改訂新版 世界大百科事典 「カキドオシ」の意味・わかりやすい解説
カキドオシ
Glechoma hederacea L.ssp.grandis(A.Gray)Hara
山野の道端に普通にみられるシソ科の多年草。花が終わると茎は倒れてつる状に長く伸び,垣根を通り越して行くところからカキドオシと呼ばれるようになった。茎は初め直立して高さ5~25cm。葉は対生して葉柄があり,葉身は円心形で縁には鈍い鋸歯がある。花は4~5月ごろ上部の葉腋(ようえき)に1~3個ずつつき,紅紫色で長さ15~25mm,基部は筒状で,先は唇形となって5裂し,下側の裂片は少し大きくてさらに2裂し,濃紫色の斑点がある。

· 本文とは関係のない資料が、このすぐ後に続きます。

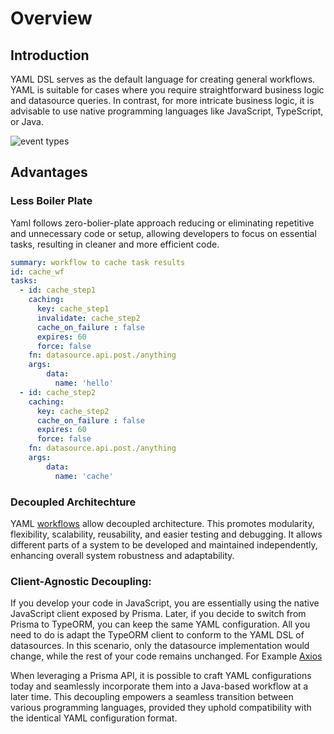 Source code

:# Overview

## Introduction

YAML DSL serves as the default language for creating general workflows. YAML is suitable for cases where you require straightforward business logic and datasource queries. In contrast, for more intricate business logic, it is advisable to use native programming languages like JavaScript, TypeScript, or Java.

<!-- ![framework-architecture](https://res.cloudinary.com/dsvdiwazh/image/upload/v1704453580/Screenshot_from_2024-01-05_16-48-33_e5svvx.png) -->

<img src="https://res.cloudinary.com/dsvdiwazh/image/upload/v1704453580/Screenshot_from_2024-01-05_16-48-33_e5svvx.png" alt="event types"/>

## Advantages

### Less Boiler Plate
Yaml follows zero-bolier-plate approach reducing or eliminating repetitive and unnecessary code or setup, allowing developers to focus on essential tasks, resulting in cleaner and more efficient code.

```yaml
summary: workflow to cache task results
id: cache_wf
tasks:
  - id: cache_step1
    caching:
      key: cache_step1
      invalidate: cache_step2
      cache_on_failure : false
      expires: 60
      force: false
    fn: datasource.api.post./anything
    args:
        data:
          name: 'hello'
  - id: cache_step2
    caching:
      key: cache_step2
      cache_on_failure : false
      expires: 60
      force: false
    fn: datasource.api.post./anything
    args:
        data:
          name: 'cache'
```

### Decoupled Architechture
YAML [workflows](/docs/microservices-framework/introduction/design-principles.md#standardized-yaml-based-dsl-and-configurations) allow decoupled architecture. This promotes modularity, flexibility, scalability, reusability, and easier testing and debugging. It allows different parts of a system to be developed and maintained independently, enhancing overall system robustness and adaptability.


### Client-Agnostic Decoupling:

  If you develop your code in JavaScript, you are essentially using the native JavaScript client exposed by Prisma. Later, if you decide to switch from Prisma to TypeORM, you can keep the same YAML configuration. All you need to do is adapt the TypeORM client to conform to the YAML DSL of datasources. In this scenario, only the datasource implementation would change, while the rest of your code remains unchanged. For Example [Axios](https://github.com/godspeedsystems/gs-plugins/tree/main/plugins/axios-as-datasource)

  When leveraging a Prisma API, it is possible to craft YAML configurations today and seamlessly incorporate them into a Java-based workflow at a later time. This decoupling empowers a seamless transition between various programming languages, provided they uphold compatibility with the identical YAML configuration format.


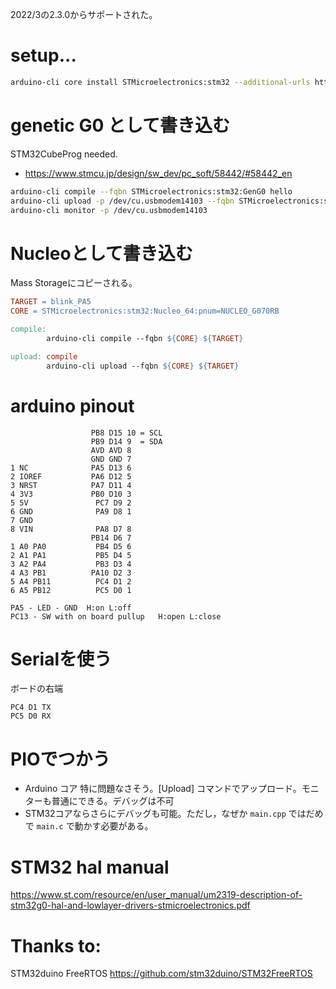 2022/3の2.3.0からサポートされた。

# setup...

```bash
arduino-cli core install STMicroelectronics:stm32 --additional-urls https://github.com/stm32duino/BoardManagerFiles/raw/main/package_stmicroelectronics_index.json
```

# genetic G0 として書き込む

STM32CubeProg needed.
- https://www.stmcu.jp/design/sw_dev/pc_soft/58442/#58442_en

```bash
arduino-cli compile --fqbn STMicroelectronics:stm32:GenG0 hello
arduino-cli upload -p /dev/cu.usbmodem14103 --fqbn STMicroelectronics:stm32:GenG0 hello
arduino-cli monitor -p /dev/cu.usbmodem14103
```

# Nucleoとして書き込む

Mass Storageにコピーされる。

```Makefile
TARGET = blink_PA5
CORE = STMicroelectronics:stm32:Nucleo_64:pnum=NUCLEO_G070RB

compile:
        arduino-cli compile --fqbn ${CORE} ${TARGET}

upload: compile
        arduino-cli upload --fqbn ${CORE} ${TARGET}
```

# arduino pinout

```
                  PB8 D15 10 = SCL
                  PB9 D14 9  = SDA
                  AVD AVD 8
                  GND GND 7
1 NC              PA5 D13 6
2 IOREF           PA6 D12 5
3 NRST            PA7 D11 4
4 3V3             PB0 D10 3
5 5V               PC7 D9 2
6 GND              PA9 D8 1
7 GND
8 VIN              PA8 D7 8
                  PB14 D6 7
1 A0 PA0           PB4 D5 6
2 A1 PA1           PB5 D4 5
3 A2 PA4           PB3 D3 4
4 A3 PB1          PA10 D2 3
5 A4 PB11          PC4 D1 2
6 A5 PB12          PC5 D0 1

PA5 - LED - GND  H:on L:off
PC13 - SW with on board pullup   H:open L:close
```

# Serialを使う

ボードの右端
```
PC4 D1 TX
PC5 D0 RX
```

# PIOでつかう

- Arduino コア 特に問題なさそう。[Upload] コマンドでアップロード。モニターも普通にできる。デバッグは不可
- STM32コアならさらにデバッグも可能。ただし，なぜか `main.cpp` ではだめで `main.c` で動かす必要がある。

# STM32 hal manual

https://www.st.com/resource/en/user_manual/um2319-description-of-stm32g0-hal-and-lowlayer-drivers-stmicroelectronics.pdf

# Thanks to:

STM32duino FreeRTOS
https://github.com/stm32duino/STM32FreeRTOS
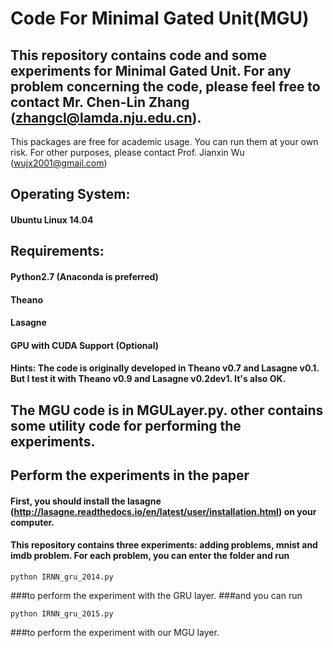 # Code For Minimal Gated Unit(MGU)

## This repository contains code and some experiments for Minimal Gated Unit. For any problem concerning the code, please feel free to contact Mr. Chen-Lin Zhang (zhangcl@lamda.nju.edu.cn). 
This packages are free for academic usage. You can run them at your own risk. For other purposes, please contact Prof. Jianxin Wu (wujx2001@gmail.com)

## Operating System:
####  Ubuntu Linux 14.04
## Requirements:
####  Python2.7 (Anaconda is preferred)
####  Theano
####  Lasagne
####  GPU with CUDA Support (Optional)

#### Hints: The code is originally developed in Theano v0.7 and Lasagne v0.1. But I test it with Theano v0.9 and Lasagne v0.2dev1. It's also OK.

## The MGU code is in MGULayer.py. other contains some utility code for performing the experiments.

## Perform the experiments in the paper
#### First, you should install the lasagne (http://lasagne.readthedocs.io/en/latest/user/installation.html) on your computer.
#### This repository contains three experiments: adding problems, mnist and imdb problem. For each problem, you can enter the folder and run
```
python IRNN_gru_2014.py
```
###to perform the experiment with the GRU layer.
###and you can run
```
python IRNN_gru_2015.py
```
###to perform the experiment with our MGU layer.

おしべは4本,花筒の中につき,短い。花柱は細長く,先が2裂する。果実は小さな種子状の4個の分果に分かれる。シベリアから東アジアの各地に広く分布し,花の少し小さい亜種ssp.hederacea(英名ground ivy)がヨーロッパに分布する。イギリスでは16世紀ころまでホップの代りにビールに用い,またこの煎じ汁を咳や肺病の薬としていた。全草を漢方で連銭草(れんせんそう)といい,精油(モノテルペン類),タンニン,苦味物質を含む。利胆作用があり,胆囊炎,胆石症,肝臓や泌尿器系結石に用いられるほか,糖尿病や腎臓炎に,また新鮮汁をおでき,打撲症のはれや痛みに内外用する。また茶として飲用することがある。